/**
 * Graph benchmark scenarios for RuVector graph database
 * Tests various graph operations and compares with Neo4j
 */

export interface GraphScenario {
  name: string;
  description: string;
  type: 'traversal' | 'write' | 'aggregation' | 'mixed' | 'concurrent';
  setup: () => Promise<void>;
  execute: () => Promise<BenchmarkResult>;
  cleanup?: () => Promise<void>;
}

export interface BenchmarkResult {
  scenario: string;
  duration_ms: number;
  operations_per_second: number;
  memory_mb?: number;
  cpu_percent?: number;
  metadata?: Record<string, unknown>;
}

export interface GraphDataset {
  name: string;
  nodes: number;
  edges: number;
  labels: string[];
  relationshipTypes: string[];
  properties: Record<string, string>;
}

/**
 * Social Network Scenario
 * Simulates a social graph with users, posts, and relationships
 */
export const socialNetworkScenario: GraphScenario = {
  name: 'social_network_1m',
  description: 'Social network with 1M users and 10M friendships',
  type: 'mixed',

  setup: async () => {
    console.log('Setting up social network dataset...');
    // Will use agentic-synth to generate realistic social graph data
  },

  execute: async () => {
    const start = Date.now();

    // Benchmark operations:
    // 1. Create users (batch insert)
    // 2. Create friendships (batch edge creation)
    // 3. Friend recommendations (2-hop traversal)
    // 4. Mutual friends (intersection query)
    // 5. Influencer detection (degree centrality)

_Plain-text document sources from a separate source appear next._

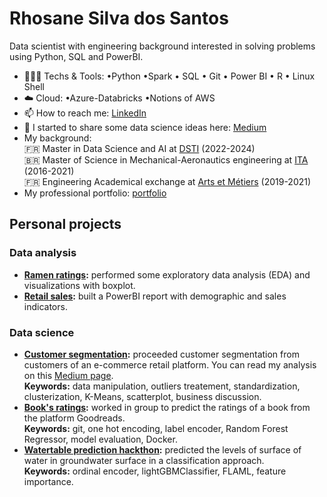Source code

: # Rhosane Silva dos Santos

Data scientist with engineering background interested in solving problems using Python, SQL and PowerBI. 

- 👩🏽‍💻 Techs & Tools: •Python •Spark • SQL • Git
• Power BI • R • Linux Shell
- ☁️ Cloud: •Azure-Databricks •Notions of AWS
- 📫 How to reach me: [LinkedIn](https://www.linkedin.com/in/rhosane-silva-dos-santos/)
- 🌱 I started to share some data science ideas here: [Medium](https://medium.com/@rhowsane)
- My background:  
                     🇫🇷 Master in Data Science and AI at [DSTI](https://www.datasciencetech.institute/applied-msc-in-data-science-ai/) (2022-2024)  
                     🇧🇷 Master of Science in Mechanical-Aeronautics engineering at [ITA](http://www.ita.br/) (2016-2021)  
                     🇫🇷 Engineering Academical exchange at [Arts et Métiers](https://artsetmetiers.fr/en) (2019-2021)  
- My professional portfolio: [portfolio](https://rhowsane.github.io/)
## Personal projects

### Data analysis

- **[Ramen ratings](https://github.com/rhowsane/DS-projects/blob/main/1%20-%20Dataset%20Ramen%20Ratings/ramen-ratings.ipynb):** performed some exploratory data analysis (EDA) and visualizations with boxplot.
- **[Retail sales](https://github.com/rhowsane/DS-projects/tree/main/3%20-%20PowerBI%20retail%20dataset):** built a PowerBI report with demographic and sales indicators.

### Data science

- **[Customer segmentation](https://github.com/rhowsane/DS-projects/blob/main/2%20-%20customer_segmentation/e_commerce_vtransactions_customer_segmentation.ipynb):** proceeded customer segmentation from customers of an e-commerce retail platform. You can read my analysis on this [Medium page](https://medium.com/@rhowsane/costumer-segmentation-for-an-e-commerce-retail-2a790efd943f).  
  **Keywords:** data manipulation, outliers treatement, standardization, clusterization, K-Means, scatterplot, business discussion.
- **[Book's ratings](https://github.com/rhowsane/viet-goodreads):** worked in group to predict the ratings of a book from the platform Goodreads.  
  **Keywords:** git, one hot encoding, label encoder, Random Forest Regressor, model evaluation, Docker.
- **[Watertable prediction hackthon](https://github.com/rhowsane/Hickathon):** predicted the levels of surface of water in groundwater surface in a classification approach.  
  **Keywords:** ordinal encoder, lightGBMClassifier, FLAML, feature importance.
<!--
 ✨ _special_ ✨ 
Here are some ideas to get you started:
- 🔭 I’m currently working on ...
- 🌱 I’m currently learning ...
- 👯 I’m looking to collaborate on ...
- 🤔 I’m looking for help with ...
- 💬 Ask me about ...
- 📫 How to reach me: ...
- 😄 Pronouns: ...
- ⚡ Fun fact: ...
-->
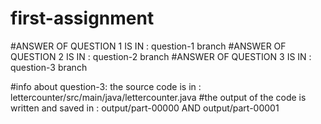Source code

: # first-assignment
 
 #ANSWER OF QUESTION 1 IS IN : question-1 branch
 #ANSWER OF QUESTION 2 IS IN : question-2 branch
 #ANSWER OF QUESTION 3 IS IN : question-3 branch
 
 #info about question-3: the source code is in : lettercounter/src/main/java/lettercounter.java
 #the output of the code is written and saved in : output/part-00000 AND output/part-00001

    const duration = Date.now() - start;

    return {
      scenario: 'social_network_1m',
      duration_ms: duration,
      operations_per_second: 1000000 / (duration / 1000),
      metadata: {
        nodes_created: 1000000,
        edges_created: 10000000,
        queries_executed: 5
      }
    };
  }
};

/**
 * Knowledge Graph Scenario
 * Tests entity relationships and multi-hop reasoning
 */
export const knowledgeGraphScenario: GraphScenario = {
  name: 'knowledge_graph_100k',
  description: 'Knowledge graph with 100K entities and 1M relationships',
  type: 'traversal',

  setup: async () => {
    console.log('Setting up knowledge graph dataset...');
  },

  execute: async () => {
    const start = Date.now();

    // Benchmark operations:
    // 1. Entity creation (Person, Organization, Location, Event)
    // 2. Relationship creation (works_at, located_in, participated_in)
    // 3. Multi-hop queries (person -> organization -> location)
    // 4. Path finding (shortest path between entities)
    // 5. Pattern matching (find all people in same organization and location)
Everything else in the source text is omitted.